= Beginning of Section =

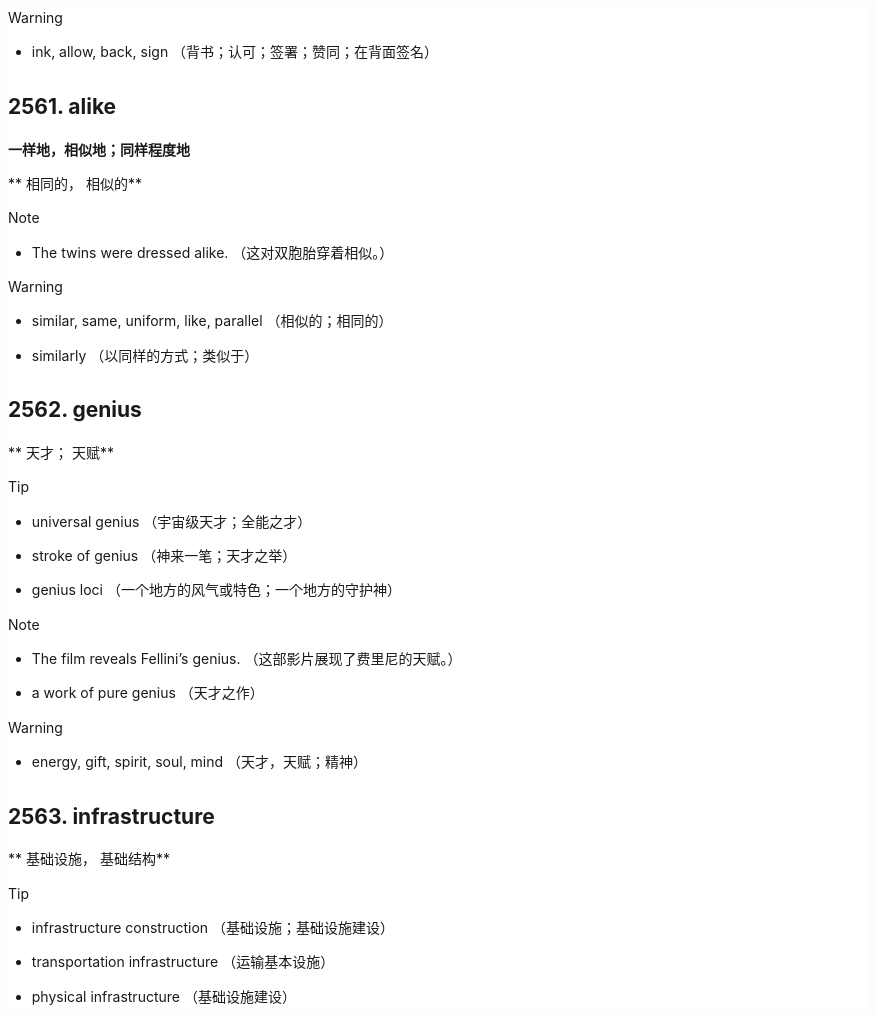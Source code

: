 > [!WARNING]
>
> - ink, allow, back, sign （背书；认可；签署；赞同；在背面签名）
>

## 2561. alike

**一样地，相似地；同样程度地**

** 相同的， 相似的**

> [!NOTE]
>
> - The twins were dressed alike. （这对双胞胎穿着相似。）
>

> [!WARNING]
>
> - similar, same, uniform, like, parallel （相似的；相同的）
>
> - similarly （以同样的方式；类似于）
>

## 2562. genius

** 天才； 天赋**

> [!TIP]
>
> - universal genius （宇宙级天才；全能之才）
>
> - stroke of genius （神来一笔；天才之举）
>
> - genius loci （一个地方的风气或特色；一个地方的守护神）
>

> [!NOTE]
>
> - The film reveals Fellini’s genius. （这部影片展现了费里尼的天赋。）
>
> - a work of pure genius （天才之作）
>

> [!WARNING]
>
> - energy, gift, spirit, soul, mind （天才，天赋；精神）
>

## 2563. infrastructure

** 基础设施， 基础结构**

> [!TIP]
>
> - infrastructure construction （基础设施；基础设施建设）
>
> - transportation infrastructure （运输基本设施）
>
> - physical infrastructure （基础设施建设）
>
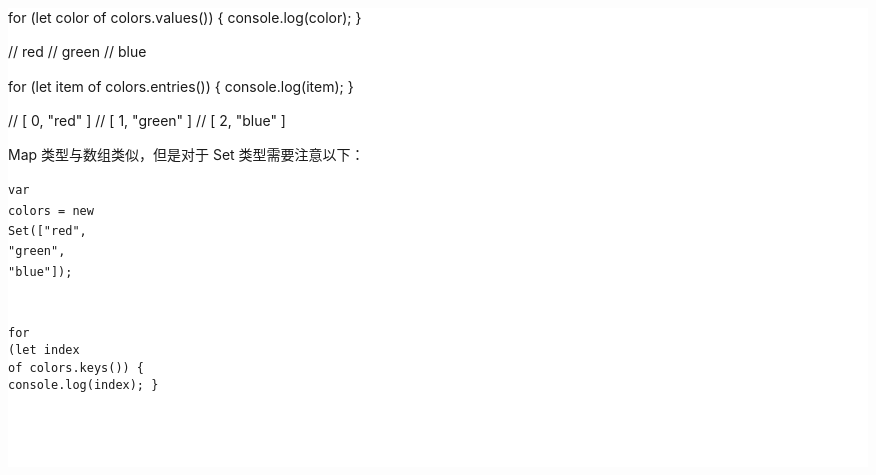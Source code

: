 <span class="hljs-keyword">for</span> (<span class="hljs-keyword">let</span> color <span class="hljs-keyword">of</span> colors.values()) {
    <span class="hljs-built_in">console</span>.log(color);
}

<span class="hljs-comment">// red</span>
<span class="hljs-comment">// green</span>
<span class="hljs-comment">// blue</span>

<span class="hljs-keyword">for</span> (<span class="hljs-keyword">let</span> item <span class="hljs-keyword">of</span> colors.entries()) {
    <span class="hljs-built_in">console</span>.log(item);
}

<span class="hljs-comment">// [ 0, &quot;red&quot; ]</span>
<span class="hljs-comment">// [ 1, &quot;green&quot; ]</span>
<span class="hljs-comment">// [ 2, &quot;blue&quot; ]</span></code></pre><p>Map &#x7C7B;&#x578B;&#x4E0E;&#x6570;&#x7EC4;&#x7C7B;&#x4F3C;&#xFF0C;&#x4F46;&#x662F;&#x5BF9;&#x4E8E; Set &#x7C7B;&#x578B;&#x9700;&#x8981;&#x6CE8;&#x610F;&#x4EE5;&#x4E0B;&#xFF1A;</p><div class="widget-codetool" style="display:none"><div class="widget-codetool--inner"><span class="selectCode code-tool" data-toggle="tooltip" data-placement="top" title="" data-original-title="&#x5168;&#x9009;"></span> <span type="button" class="copyCode code-tool" data-toggle="tooltip" data-placement="top" data-clipboard-text="var colors = new Set([&quot;red&quot;, &quot;green&quot;, &quot;blue&quot;]);

for (let index of colors.keys()) {
    console.log(index);
}

// red
// green
// blue

for (let color of colors.values()) {
    console.log(color);
}

// red
// green
// blue

for (let item of colors.entries()) {
    console.log(item);
}

// [ &quot;red&quot;, &quot;red&quot; ]
// [ &quot;green&quot;, &quot;green&quot; ]
// [ &quot;blue&quot;, &quot;blue&quot; ]" title="" data-original-title="&#x590D;&#x5236;"></span> <span type="button" class="saveToNote code-tool" data-toggle="tooltip" data-placement="top" title="" data-original-title="&#x653E;&#x8FDB;&#x7B14;&#x8BB0;"></span></div></div><pre class="javascript hljs"><code class="js"><span class="hljs-keyword">var</span> colors = <span class="hljs-keyword">new</span> <span class="hljs-built_in">Set</span>([<span class="hljs-string">&quot;red&quot;</span>, <span class="hljs-string">&quot;green&quot;</span>, <span class="hljs-string">&quot;blue&quot;</span>]);

<span class="hljs-keyword">for</span> (<span class="hljs-keyword">let</span> index <span class="hljs-keyword">of</span> colors.keys()) {
    <span class="hljs-built_in">console</span>.log(index);
}
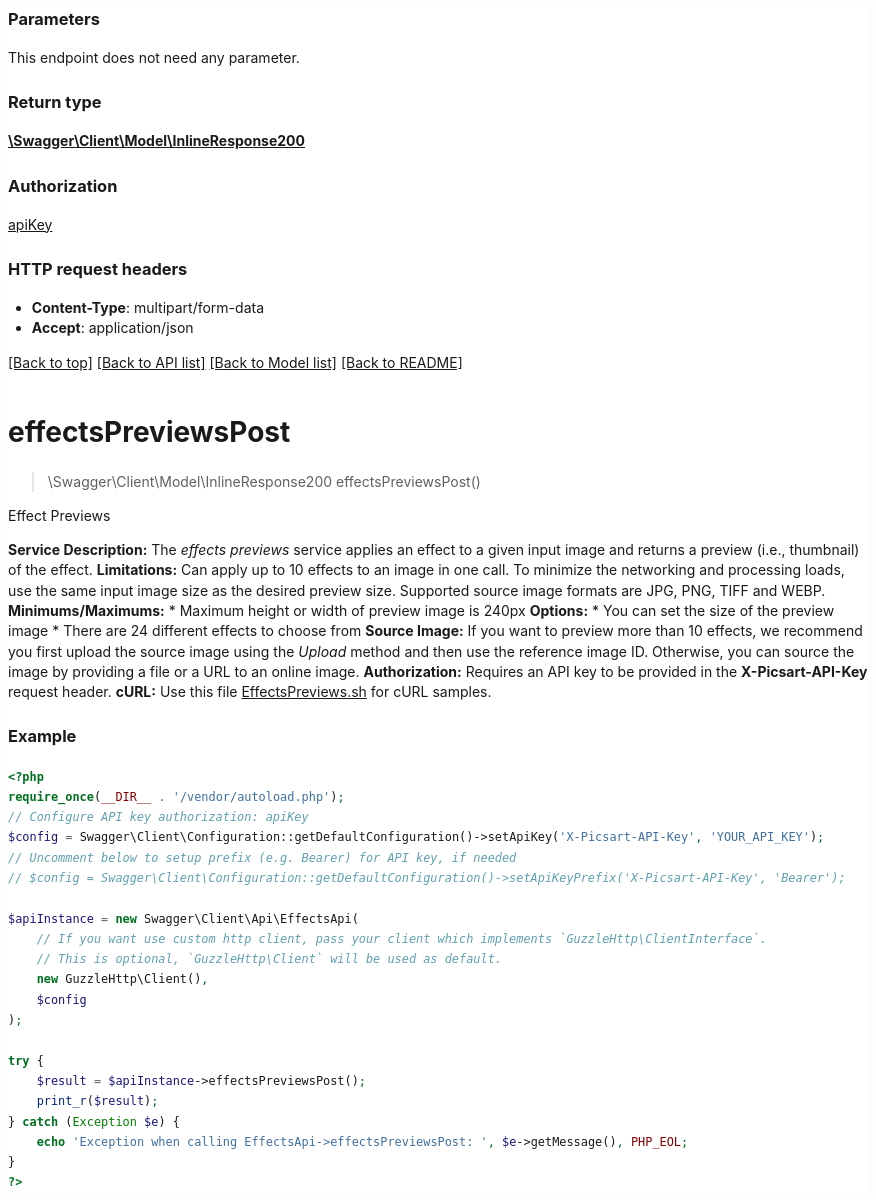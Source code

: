 ### Parameters
This endpoint does not need any parameter.

### Return type

[**\Swagger\Client\Model\InlineResponse200**](../Model/InlineResponse200.md)

### Authorization

[apiKey](../../README.md#apiKey)

### HTTP request headers

 - **Content-Type**: multipart/form-data
 - **Accept**: application/json

[[Back to top]](#) [[Back to API list]](../../README.md#documentation-for-api-endpoints) [[Back to Model list]](../../README.md#documentation-for-models) [[Back to README]](../../README.md)

# **effectsPreviewsPost**
> \Swagger\Client\Model\InlineResponse200 effectsPreviewsPost()

Effect Previews

**Service Description:**   The *effects previews* service applies an effect to a given input image and returns a preview (i.e., thumbnail) of the effect.  **Limitations:** Can apply up to 10 effects to an image in one call. To minimize the networking and processing loads, use the same input image size as the desired preview size. Supported source image formats are JPG, PNG, TIFF and WEBP.   **Minimums/Maximums:**   * Maximum height or width of preview image is 240px  **Options:**   * You can set the size of the preview image   * There are 24 different effects to choose from  **Source Image:**   If you want to preview more than 10 effects, we recommend you first upload the source image using the *Upload* method and then use the reference image ID. Otherwise, you can source the image by providing a file or a URL to an online image.  **Authorization:**     Requires an API key to be provided in the **X-Picsart-API-Key** request header.  **cURL:**    Use this file [EffectsPreviews.sh](https://picsart.io/files/api-samples-curl-EffectsPreviews.sh) for cURL samples.

### Example
```php
<?php
require_once(__DIR__ . '/vendor/autoload.php');
// Configure API key authorization: apiKey
$config = Swagger\Client\Configuration::getDefaultConfiguration()->setApiKey('X-Picsart-API-Key', 'YOUR_API_KEY');
// Uncomment below to setup prefix (e.g. Bearer) for API key, if needed
// $config = Swagger\Client\Configuration::getDefaultConfiguration()->setApiKeyPrefix('X-Picsart-API-Key', 'Bearer');

$apiInstance = new Swagger\Client\Api\EffectsApi(
    // If you want use custom http client, pass your client which implements `GuzzleHttp\ClientInterface`.
    // This is optional, `GuzzleHttp\Client` will be used as default.
    new GuzzleHttp\Client(),
    $config
);

try {
    $result = $apiInstance->effectsPreviewsPost();
    print_r($result);
} catch (Exception $e) {
    echo 'Exception when calling EffectsApi->effectsPreviewsPost: ', $e->getMessage(), PHP_EOL;
}
?>
```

= End of Section =

> _WORK TASK_
Copy each line above containing the string "tool".

> _WRITTEN REPLY_
<span class="hljs-comment">// [ 2, &quot;blue&quot; ]</span></code></pre><p>Map &#x7C7B;&#x578B;&#x4E0E;&#x6570;&#x7EC4;&#x7C7B;&#x4F3C;&#xFF0C;&#x4F46;&#x662F;&#x5BF9;&#x4E8E; Set &#x7C7B;&#x578B;&#x9700;&#x8981;&#x6CE8;&#x610F;&#x4EE5;&#x4E0B;&#xFF1A;</p><div class="widget-codetool" style="display:none"><div class="widget-codetool--inner"><span class="selectCode code-tool" data-toggle="tooltip" data-placement="top" title="" data-original-title="&#x5168;&#x9009;"></span> <span type="button" class="copyCode code-tool" data-toggle="tooltip" data-placement="top" data-clipboard-text="var colors = new Set([&quot;red&quot;, &quot;green&quot;, &quot;blue&quot;]);
// [ &quot;blue&quot;, &quot;blue&quot; ]" title="" data-original-title="&#x590D;&#x5236;"></span> <span type="button" class="saveToNote code-tool" data-toggle="tooltip" data-placement="top" title="" data-original-title="&#x653E;&#x8FDB;&#x7B14;&#x8BB0;"></span></div></div><pre class="javascript hljs"><code class="js"><span class="hljs-keyword">var</span> colors = <span class="hljs-keyword">new</span> <span class="hljs-built_in">Set</span>([<span class="hljs-string">&quot;red&quot;</span>, <span class="hljs-string">&quot;green&quot;</span>, <span class="hljs-string">&quot;blue&quot;</span>]);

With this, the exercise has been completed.